最新の技術を間近で感じられることですね。自動車は開発サイクルが早いので、新しい技術がどんどん製品に搭載されていく様を見られるのが興味深いです。

例えば、2003年に衝突回避の軽減装置が実車に初めて搭載されました。当時は画期的な技術が実機搭載されたなと感じていましたが、2022年以降に販売する新車では、その装置がオプションではなく必須要件となりました。

安全や環境に対応する新技術は搭載されてから一般化するまでサイクルが早く、私が働き始めてから自動車開発の常識がどんどん変わるのを興味深く感じるとともに、感動もします。自分が社会のために役に立っていると実感できるのが、エンジニアの仕事の醍醐味だと思いますね。

他にもプログラムを書いて思い通りに動いた時はうれしいです。不具合が出ると大変なんですが、普段やらない手順でテストをして原因を探り、それを修正して要求通りに動作した時の喜びはひとしおです。ITエンジニアはこの瞬間のために仕事をしている人も多いと思います。不具合がなくなって半年ほどすれば実車販売となるケースが多く、自分が担当した製品が実車に搭載されて販売された時は、ホッとしつつも達成感を感じます。

 

着実にキャリアアップしていける環境と働き方

――13年間エンジニアとして活躍される中で、キャリアはどう変化してきましたか。

就職してからしばらくは、指示を受けてプログラムを書き、テストする業務が中心でしたが、最近はプロジェクトマネージャーを任されるようになりました。いちエンジニアとしてだけではなく、プロジェクトマネージャーとして取引先と打ち合わせをするなど責任のある立場になって大変ですが、やりがいも感じています。

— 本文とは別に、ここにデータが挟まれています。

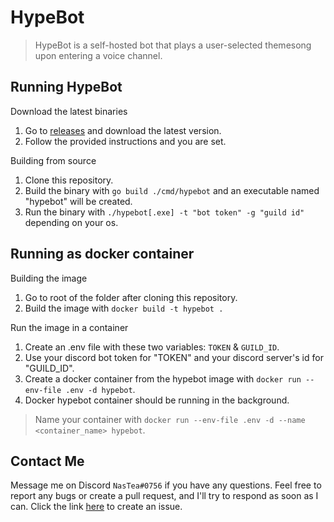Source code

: # HypeBot

> HypeBot is a self-hosted bot that plays a user-selected themesong upon entering a voice channel.

## Running HypeBot

Download the latest binaries
1. Go to [releases](https://github.com/sonastea/hypebot/releases) and download the latest version.
2. Follow the provided instructions and you are set.

Building from source
1. Clone this repository.
2. Build the binary with `go build ./cmd/hypebot`
and an executable named "hypebot" will be created.
3. Run the binary with `./hypebot[.exe] -t "bot token" -g "guild id"` depending on your os.

## Running as docker container

Building the image
1. Go to root of the folder after cloning this repository.
2. Build the image with `docker build -t hypebot .`

Run the image in a container
1. Create an .env file with these two variables: `TOKEN` & `GUILD_ID`.
2. Use your discord bot token for "TOKEN" and your discord server's id for "GUILD_ID".
3. Create a docker container from the hypebot image with `docker run --env-file .env -d hypebot`.
4. Docker hypebot container should be running in the background. 
> Name your container with `docker run --env-file .env -d --name <container_name> hypebot`.




## Contact Me
Message me on Discord `NasTea#0756` if you have any questions. Feel free to report any bugs or create a pull request, and I'll try to respond as soon as I can.
Click the link [here](https://github.com/sonastea/hypebot/issues/new) to create an issue.
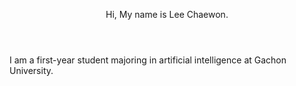 <header>

Hi, My name is Lee Chaewon. 
</header>



<footer>
I am a first-year student majoring in artificial intelligence at Gachon University.
</footer>
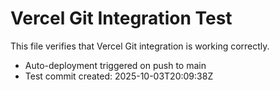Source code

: # Vercel Git Integration Test

This file verifies that Vercel Git integration is working correctly.

- Auto-deployment triggered on push to main
- Test commit created: 2025-10-03T20:09:38Z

近年、ワーク・ライフ・バランスの一環で会社の研修制度も充実してきたので積極的に参加するようにしています。今後は研修制度をうまく利用してスキルアップしながら自分にできることを増やして、新しい技術の開発・普及に関わっていきたいですね。

 

――「働き方」について、入社してから変化はありましたか。

一番大きな変化は、新型コロナが流行して社内でテレワークが急速に導入されたことです。
私の仕事はプログラムがメイン。コンピューターがあれば会社でも自宅でも仕事ができるのでテレワークの導入は比較的スムーズでした。

実機でテストをする必要があるので完全にフルリモートで働くのは難しいですが、自宅で働く日は通勤しなくていいので自分の時間が増えました。平日に溜まりがちな家事をこなしながら働けるので助かっています。

――「エンジニアとして働く」ということについて心境に変化はありましたか。

「働き方改革」のおかげでプライベートの時間が増えましたが、仕事量は変わらないので限られた時間でどう捌くか、どうすれば働きやすい環境を作れるかなどを考えるようになりました。期日内に仕事を終わらせるために、自分だけじゃなくチームとして働きやすい空気感を作る、対話をしてお互いの連携を深めるなど会社全体のことを考えるようになりましたね。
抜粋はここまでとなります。